After all, San Diegans elected a progressive Democrat after years of rule by mostly moderate Republicans. The local GOP leadership opted to back a more radical flavor of conservative in Carl DeMaio and, as a result, lost.
That’s been a bitter pill for them to swallow, and you could hardly characterize them as gracious losers. And, in a way, you can hardly blame them. Losing the election has cost their supporters the kind of insider access needed to assure that their financial interests take priority over public concerns.
The UT-San Diego has run (nearly) weekly editorials, bleating about one (often imagined) offense after another. The city’s hoteliers, acted as a proxy for the entire downtown-first gang, engaged in a protracted tantrum, and threatened to ruin San Diego’s tourism economy unless they were given unfettered access to tax revenues (er, fees) to spend as they saw fit.

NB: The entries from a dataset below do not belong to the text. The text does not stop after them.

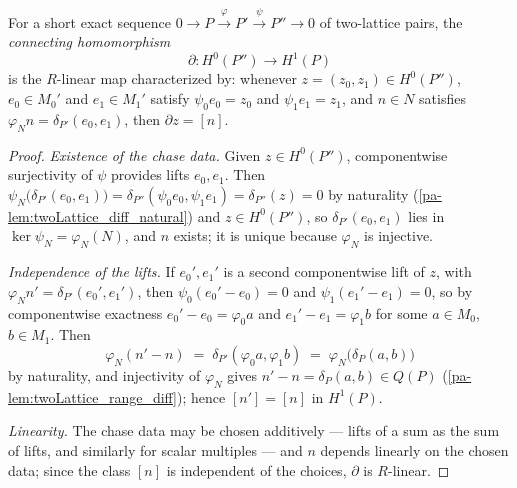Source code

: \begin{definition}
  \label{pa-def:twoLattice_delta}
  \leanok

  For a short exact sequence \(0 \to P \xrightarrow{\varphi} P' \xrightarrow{\psi}
  P'' \to 0\) of two-lattice pairs, the \emph{connecting homomorphism}
  \[
    \partial : H^0(P'') \longrightarrow H^1(P)
  \]
  is the \(R\)-linear map characterized by: whenever \(z = (z_0, z_1) \in H^0(P'')\),
  \(e_0 \in M_0'\) and \(e_1 \in M_1'\) satisfy \(\psi_0 e_0 = z_0\) and
  \(\psi_1 e_1 = z_1\), and \(n \in N\) satisfies
  \(\varphi_N n = \delta_{P'}(e_0, e_1)\), then \(\partial z = [n]\).
\end{definition}
\begin{proof}
  \leanok
  \emph{Existence of the chase data.} Given \(z \in H^0(P'')\), componentwise
  surjectivity of \(\psi\) provides lifts \(e_0, e_1\). Then
  \(\psi_N\bigl(\delta_{P'}(e_0,e_1)\bigr) = \delta_{P''}(\psi_0 e_0, \psi_1 e_1)
  = \delta_{P''}(z) = 0\) by naturality (\ref{pa-lem:twoLattice_diff_natural}) and
  \(z \in H^0(P'')\), so \(\delta_{P'}(e_0,e_1)\) lies in \(\ker \psi_N =
  \varphi_N(N)\), and \(n\) exists; it is unique because \(\varphi_N\) is injective.

  \emph{Independence of the lifts.} If \(e_0', e_1'\) is a second componentwise lift of
  \(z\), with \(\varphi_N n' = \delta_{P'}(e_0', e_1')\), then
  \(\psi_0(e_0' - e_0) = 0\) and \(\psi_1(e_1' - e_1) = 0\), so by componentwise
  exactness \(e_0' - e_0 = \varphi_0 a\) and \(e_1' - e_1 = \varphi_1 b\) for some
  \(a \in M_0\), \(b \in M_1\). Then
  \[
    \varphi_N(n' - n) \;=\; \delta_{P'}(\varphi_0 a, \varphi_1 b)
    \;=\; \varphi_N\bigl(\delta_P(a, b)\bigr)
  \]
  by naturality, and injectivity of \(\varphi_N\) gives
  \(n' - n = \delta_P(a,b) \in Q(P)\) (\ref{pa-lem:twoLattice_range_diff}); hence
  \([n'] = [n]\) in \(H^1(P)\).

  \emph{Linearity.} The chase data may be chosen additively --- lifts of a sum as the
  sum of lifts, and similarly for scalar multiples --- and \(n\) depends linearly on
  the chosen data; since the class \([n]\) is independent of the choices, \(\partial\)
  is \(R\)-linear.
\end{proof}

And the nattering nabobs of negativism in the local 2012 losers’ circle have been desperately trying to float the idea of funding a recall of Mayor Filner, despite the long odds against success and the high probability of, according to a Voice of San Diego story, “a brutal five- to eight-month process that will consume untold millions of public and private dollars and grind municipal government to a chaotic halt.”
There are three little stories in today’s news providing substance to the argument that, at last, we have a Mayor who gives a damn about what people in this city actually want.
Filner Gives a Sh*t
Or at least he cares about the bird poop plaguing La Jolla. The Mayor has issued an “Emergency Finding” under the Marine Mammal Protection Act of 1972 stating that the La Jolla bird waste is a public health hazard that threatens public health, safety and welfare.
Rather than turn this issue into an opportunity to complain about odious government regulations and the wild-eyed environmentalists that run this state, Filner simply researched the rules and came up with a solution.
From NBC San Diego 7News:
On Friday evening, Filner announced that a plan for solving the La Jolla odor issues would be put in place following the Memorial Day weekend.
Filner says he’s been working closely with San Diego City councilmember Sherri Lightner on this matter.
The pair has now been told by regulatory agencies that the city can begin implementing a plan that will neutralize the chemicals and organisms – including the overwhelming bird guano – causing the stench permeating the air around the cliffs east of La Jolla Cove.
The Streets Belong to the People
This town has been car-centric for so long that it’s ridiculous. Some of you may have noticed small but significant changes around various streets of San Diego, changes designed to give some recognition to bicyclists.
Today Filner held a press conference at the intersection of Montezuma Road and Collwood Boulevard in the College Area. In 2012, a man was killed in an accident at the intersection. Along with the leaders of BikeSD and the San Diego County Bicycle Coalition, Filner officially unveiled a new project and announced more details of what’s to come in plans to make shared roads a reality in San Diego.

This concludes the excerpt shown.